Memory Leak when training PPO on a single agent environment

How severe does this issue affect your experience of using Ray?

  • High: It blocks me to complete my task.

I have actually been stuck on this memory leak for a while. I was originally using ray tune to setup and run my simple experiment. After hundreds of thousands of training iterations, the program would error out with an error telling me I ran out of memory. I tried configuring the program to use different number of workers, configuring the program to work with and without my gpu, and testing the environment itself for memory leaks ( external to ray ).

Because I couldn’t prevent the program from running out of space and I wasn’t at the point where I wanted to tune my algorithm, I changed my program to configure the algorithm directly with PPOConfig. I configured my PPO algorithm to use the MemoryTrackingCallback. I started off with testing only tens of iterations with a gpu and 6 workers. The memory leak persisted, so I tried using only a single worker without a gpu. I noticed that when using a single worker that I wasn’t running out of space on a short test of a couple hundred iterations. However, after that test was successful, I tried 2 workers with no gpu and the RAM usage percentage started to click up pretty quickly.

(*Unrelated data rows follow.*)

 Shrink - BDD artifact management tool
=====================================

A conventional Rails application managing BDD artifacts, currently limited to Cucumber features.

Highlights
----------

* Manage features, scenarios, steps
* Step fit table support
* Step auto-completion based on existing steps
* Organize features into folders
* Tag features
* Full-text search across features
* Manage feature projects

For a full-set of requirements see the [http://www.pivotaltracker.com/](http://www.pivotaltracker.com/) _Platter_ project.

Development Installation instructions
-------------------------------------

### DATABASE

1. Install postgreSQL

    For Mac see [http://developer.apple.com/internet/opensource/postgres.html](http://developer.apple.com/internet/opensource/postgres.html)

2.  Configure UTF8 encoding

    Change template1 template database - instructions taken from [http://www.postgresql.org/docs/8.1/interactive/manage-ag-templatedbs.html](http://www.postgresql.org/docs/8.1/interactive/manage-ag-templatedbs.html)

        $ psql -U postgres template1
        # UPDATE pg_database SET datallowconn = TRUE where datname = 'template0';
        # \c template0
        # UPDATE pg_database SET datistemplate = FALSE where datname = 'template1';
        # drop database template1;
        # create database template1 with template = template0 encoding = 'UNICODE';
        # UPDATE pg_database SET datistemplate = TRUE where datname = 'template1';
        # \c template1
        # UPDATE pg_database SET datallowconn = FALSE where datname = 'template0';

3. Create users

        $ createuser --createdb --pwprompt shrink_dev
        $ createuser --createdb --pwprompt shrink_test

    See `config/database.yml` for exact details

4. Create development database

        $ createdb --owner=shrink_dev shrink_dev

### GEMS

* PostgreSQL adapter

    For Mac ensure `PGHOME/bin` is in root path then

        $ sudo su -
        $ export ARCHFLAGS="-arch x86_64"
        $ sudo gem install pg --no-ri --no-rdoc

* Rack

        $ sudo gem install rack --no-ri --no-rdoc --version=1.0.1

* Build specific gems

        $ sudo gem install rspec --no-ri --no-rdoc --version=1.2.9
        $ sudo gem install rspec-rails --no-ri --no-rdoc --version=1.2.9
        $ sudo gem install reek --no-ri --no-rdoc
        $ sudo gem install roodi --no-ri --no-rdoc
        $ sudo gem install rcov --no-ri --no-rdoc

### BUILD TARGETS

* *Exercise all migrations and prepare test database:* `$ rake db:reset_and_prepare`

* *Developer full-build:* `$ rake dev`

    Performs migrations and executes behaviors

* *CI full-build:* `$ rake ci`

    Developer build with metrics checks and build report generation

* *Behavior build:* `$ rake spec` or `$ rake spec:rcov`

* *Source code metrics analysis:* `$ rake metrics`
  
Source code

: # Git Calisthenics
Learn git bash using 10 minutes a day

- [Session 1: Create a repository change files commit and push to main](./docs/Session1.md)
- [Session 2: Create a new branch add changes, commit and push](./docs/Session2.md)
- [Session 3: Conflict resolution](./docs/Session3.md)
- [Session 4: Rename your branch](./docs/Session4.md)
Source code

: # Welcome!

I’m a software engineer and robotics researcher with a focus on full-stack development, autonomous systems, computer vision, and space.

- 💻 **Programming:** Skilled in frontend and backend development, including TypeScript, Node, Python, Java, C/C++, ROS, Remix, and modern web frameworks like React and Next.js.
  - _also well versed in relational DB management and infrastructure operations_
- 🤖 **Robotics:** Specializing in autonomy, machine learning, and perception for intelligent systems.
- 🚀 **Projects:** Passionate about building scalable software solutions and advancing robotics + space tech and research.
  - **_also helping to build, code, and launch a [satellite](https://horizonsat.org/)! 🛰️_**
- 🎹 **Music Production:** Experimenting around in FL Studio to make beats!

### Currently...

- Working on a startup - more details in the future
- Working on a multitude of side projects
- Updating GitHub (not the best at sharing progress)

I went through the data from the custom metrics of the MemoryTrackingCallback and here are some graphs that show which things were ticking up with the RAM usage percentage.

ram_util_percent
tracemalloc_worker_data_mean
tracemalloc_worker_rss_mean
tracemalloc_worker_vms_mean

I am not really sure what to do next. I have been stuck with this memory leak for a while now. I have read multiple threads here and on stackoverflow. I have read through the documentation and the source code. I’m stuck.

I think it is important to note that I am running this training program in a docker container as I did read somewhere that linux cgroups could be causing this problem.

I SHOULD ALSO NOTE THAT I AM USING python3.7 and ray[rllib]==2.0.1.

Hi @MrDracoG,

Here is a callback I use to help me track down memory leaks. I wrote and used this a while ago so you may need to update the method signature if it has changed.

You can tune how many objects to report on by changing the 50 to a suitable number.

sorted_object_count[:50]
 import gc
 
 class PythonObjectTrackingCallbacks(DefaultCallbacks):
     def __init__(self):
         super().__init__()
 
     def on_episode_end(
             self,
             *,
             worker,
             base_env,
             policies,
             episode,
             env_index=None,
             **kwargs):
         object_count = defaultdict(
             int)
         for obj in gc.get_objects():
             object_count[str(type(obj))] += 1
 
         sorted_object_count = sorted(object_count.items(), key=lambda item: item[1], reverse=True)
         for stat in sorted_object_count[:50]:
             obj_type = stat[0]
             obj_count = stat[1]
             episode.custom_metrics[f"gcobjects/{obj_type}/count"] = obj_count
3 Likes

Thanks for this cool code @mannyv !

I SHOULD ALSO NOTE THAT I AM USING python3.7 and ray[rllib]==2.0.1.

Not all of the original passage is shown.